To ensure the security of critical and sensitive data for customers the trust between Cloud identity providers has to be established before redirecting the customer's requests from one identity provider to another provider. Among all the cloud security issues, the ability to generate a trust value metric for identity management in the cloud is the most helpful to the end user. It is desirable that the users in one domain are able to access applications hosted in other clouds when a trust relationship already exists between the two cloud environments. Therefore, functionalities to manage the flow of user identity across clouds or domains are required. For this reason, a robust identity management (authentication, authorization and attribute data) must be put in place for cloud deployment and interaction in a usable and secure way. Likewise, the need for better access control and identity management systems as a main target for Federated Identity Management (FIM) plays a vital role in allowing the global scalability that is required for the successful implantation of cloud technologies. Current FIM frameworks are limited by the relative complexity of the underlying trust models and the complexity of the problem. Current FIM systems lack mechanisms to achieve dynamic federation, which is still an open challenge that requires further investigation (Garg et al., 2013). Thus, the establishment of dynamic federations between the different cloud identity actors is still a major theoretical challenge that has remained unsolved.

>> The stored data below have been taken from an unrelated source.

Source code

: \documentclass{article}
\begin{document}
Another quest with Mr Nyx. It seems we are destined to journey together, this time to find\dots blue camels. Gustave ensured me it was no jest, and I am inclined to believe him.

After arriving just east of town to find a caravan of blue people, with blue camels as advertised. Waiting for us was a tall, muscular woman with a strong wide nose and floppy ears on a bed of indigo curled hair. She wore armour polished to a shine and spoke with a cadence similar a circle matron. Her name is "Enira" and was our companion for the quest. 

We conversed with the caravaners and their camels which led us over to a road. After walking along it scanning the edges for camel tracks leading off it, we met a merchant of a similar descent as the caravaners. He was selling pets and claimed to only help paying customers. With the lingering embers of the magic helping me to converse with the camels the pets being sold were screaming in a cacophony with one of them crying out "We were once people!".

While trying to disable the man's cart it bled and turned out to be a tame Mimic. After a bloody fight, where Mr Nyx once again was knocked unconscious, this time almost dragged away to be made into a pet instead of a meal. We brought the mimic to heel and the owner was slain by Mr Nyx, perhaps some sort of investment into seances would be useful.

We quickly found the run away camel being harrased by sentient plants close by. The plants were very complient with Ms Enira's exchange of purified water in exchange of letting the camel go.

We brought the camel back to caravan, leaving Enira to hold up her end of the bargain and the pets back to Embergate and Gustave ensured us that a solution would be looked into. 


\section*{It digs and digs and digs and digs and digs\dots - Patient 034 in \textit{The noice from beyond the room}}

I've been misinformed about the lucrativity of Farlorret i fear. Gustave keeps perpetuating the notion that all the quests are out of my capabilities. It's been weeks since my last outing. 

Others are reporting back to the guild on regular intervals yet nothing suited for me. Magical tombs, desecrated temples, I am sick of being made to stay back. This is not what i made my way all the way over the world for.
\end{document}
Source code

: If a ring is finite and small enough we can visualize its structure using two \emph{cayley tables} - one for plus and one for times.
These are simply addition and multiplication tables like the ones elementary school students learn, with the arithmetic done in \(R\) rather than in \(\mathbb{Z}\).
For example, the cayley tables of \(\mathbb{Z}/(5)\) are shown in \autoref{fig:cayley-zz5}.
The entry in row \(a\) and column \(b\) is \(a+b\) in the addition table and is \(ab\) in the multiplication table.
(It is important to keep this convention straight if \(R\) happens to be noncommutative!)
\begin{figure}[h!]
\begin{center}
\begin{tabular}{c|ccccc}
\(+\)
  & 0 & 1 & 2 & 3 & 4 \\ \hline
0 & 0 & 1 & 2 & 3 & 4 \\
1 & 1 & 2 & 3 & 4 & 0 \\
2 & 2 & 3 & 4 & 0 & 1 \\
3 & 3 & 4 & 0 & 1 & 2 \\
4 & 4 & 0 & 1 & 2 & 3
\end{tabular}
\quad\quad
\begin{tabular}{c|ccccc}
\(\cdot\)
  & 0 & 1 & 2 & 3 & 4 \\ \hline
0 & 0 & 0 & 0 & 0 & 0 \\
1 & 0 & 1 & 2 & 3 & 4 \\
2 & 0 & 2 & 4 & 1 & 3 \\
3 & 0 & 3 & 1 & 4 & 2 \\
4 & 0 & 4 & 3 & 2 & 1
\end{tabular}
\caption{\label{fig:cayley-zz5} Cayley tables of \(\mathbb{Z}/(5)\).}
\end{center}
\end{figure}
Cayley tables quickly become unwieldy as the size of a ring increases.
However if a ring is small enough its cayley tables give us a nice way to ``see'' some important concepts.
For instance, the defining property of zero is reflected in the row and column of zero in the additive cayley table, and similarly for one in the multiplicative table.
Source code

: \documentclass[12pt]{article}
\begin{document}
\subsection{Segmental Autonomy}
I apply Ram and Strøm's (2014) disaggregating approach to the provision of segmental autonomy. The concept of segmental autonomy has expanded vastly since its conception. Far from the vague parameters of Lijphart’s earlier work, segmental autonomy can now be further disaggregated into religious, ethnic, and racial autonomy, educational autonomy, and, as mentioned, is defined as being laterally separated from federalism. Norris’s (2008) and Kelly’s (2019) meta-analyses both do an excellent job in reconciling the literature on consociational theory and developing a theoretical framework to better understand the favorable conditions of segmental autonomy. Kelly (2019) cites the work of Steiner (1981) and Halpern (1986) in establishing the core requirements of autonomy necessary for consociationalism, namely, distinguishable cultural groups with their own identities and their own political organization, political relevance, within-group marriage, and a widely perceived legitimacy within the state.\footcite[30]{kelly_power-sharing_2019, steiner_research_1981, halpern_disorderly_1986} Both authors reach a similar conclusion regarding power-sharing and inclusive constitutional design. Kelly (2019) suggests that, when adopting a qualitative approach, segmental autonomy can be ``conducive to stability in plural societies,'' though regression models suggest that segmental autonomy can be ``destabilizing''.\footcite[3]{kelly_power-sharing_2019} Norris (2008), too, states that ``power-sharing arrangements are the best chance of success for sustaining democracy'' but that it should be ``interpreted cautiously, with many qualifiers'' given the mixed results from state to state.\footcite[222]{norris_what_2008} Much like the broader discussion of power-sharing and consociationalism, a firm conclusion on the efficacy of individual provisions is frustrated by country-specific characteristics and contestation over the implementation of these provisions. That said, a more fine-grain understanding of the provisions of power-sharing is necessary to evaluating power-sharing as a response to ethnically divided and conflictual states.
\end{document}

3.1 Cloud Identity Management System

Identity management systems were designed with the aim of providing an access control architecture, capable of preserving the users’ privacy and enabling Single Sign-On by establishing trust relationships between different organizations. Shibboleth (Ghazizadeh, et al. (2014) and Liberty Alliance (Habib et al., 2012) are widely extended examples of identity management systems. In these systems, users’ information is stored on reliable entities, named identity providers. Identity providers are in charge of managing users’ identities, releasing required information to external entities. Service providers delegate the authentication process to identity providers, which in turn respond by sending the users’ information on successful authentication. Additionally, they enable Single Sign-On, allowing users to access different services using their unique account. A set of commonly used mechanisms are reviewed below. The different approaches show the benefits of each in regards to the cloud identity system access. The federation establishment requires a metadata provider exchange; where the metadata contains identifiers, public key certificates, and service attributes. They are used for the location and secure communication between provider services. This decoupling between providers enables that IdPs can support many SPs in a distributed fashion, and also focus on managing identities, access control policies, and security token issuing.

The OAuth mechanism defines a protocol in order for clients to access server resources on behalf of a resource owner (Habib et al., 2012). It provides a process for end users to authorize third-party accesses to their server resources without sharing their credentials. Windows CardSpacealso known as its codename InfoCard, is the Microsoft client or Identity Selector for the Identity Metasystem (Habiba et al., 2014). Taking into consideration that the end users may have different identities depending on the context where they are interacting, the challenge of this approach is to allow the end users to create, use, and manage their diverse digital identities in an understandable and effective way. The idea behind Windows CardSpace is that end users could manage their digital identities, and their related attributes, in a similar way that they manage their cards in their wallets. When end users create an account in an OpenID identity provider, they receive an identifier as a URL or XRI. Then, when they access a relying party or service provider website which requires authentication and supports OpenID, they may enter their identifier in order to be redirected to their OpenID provider (Kanwal et al., 2014).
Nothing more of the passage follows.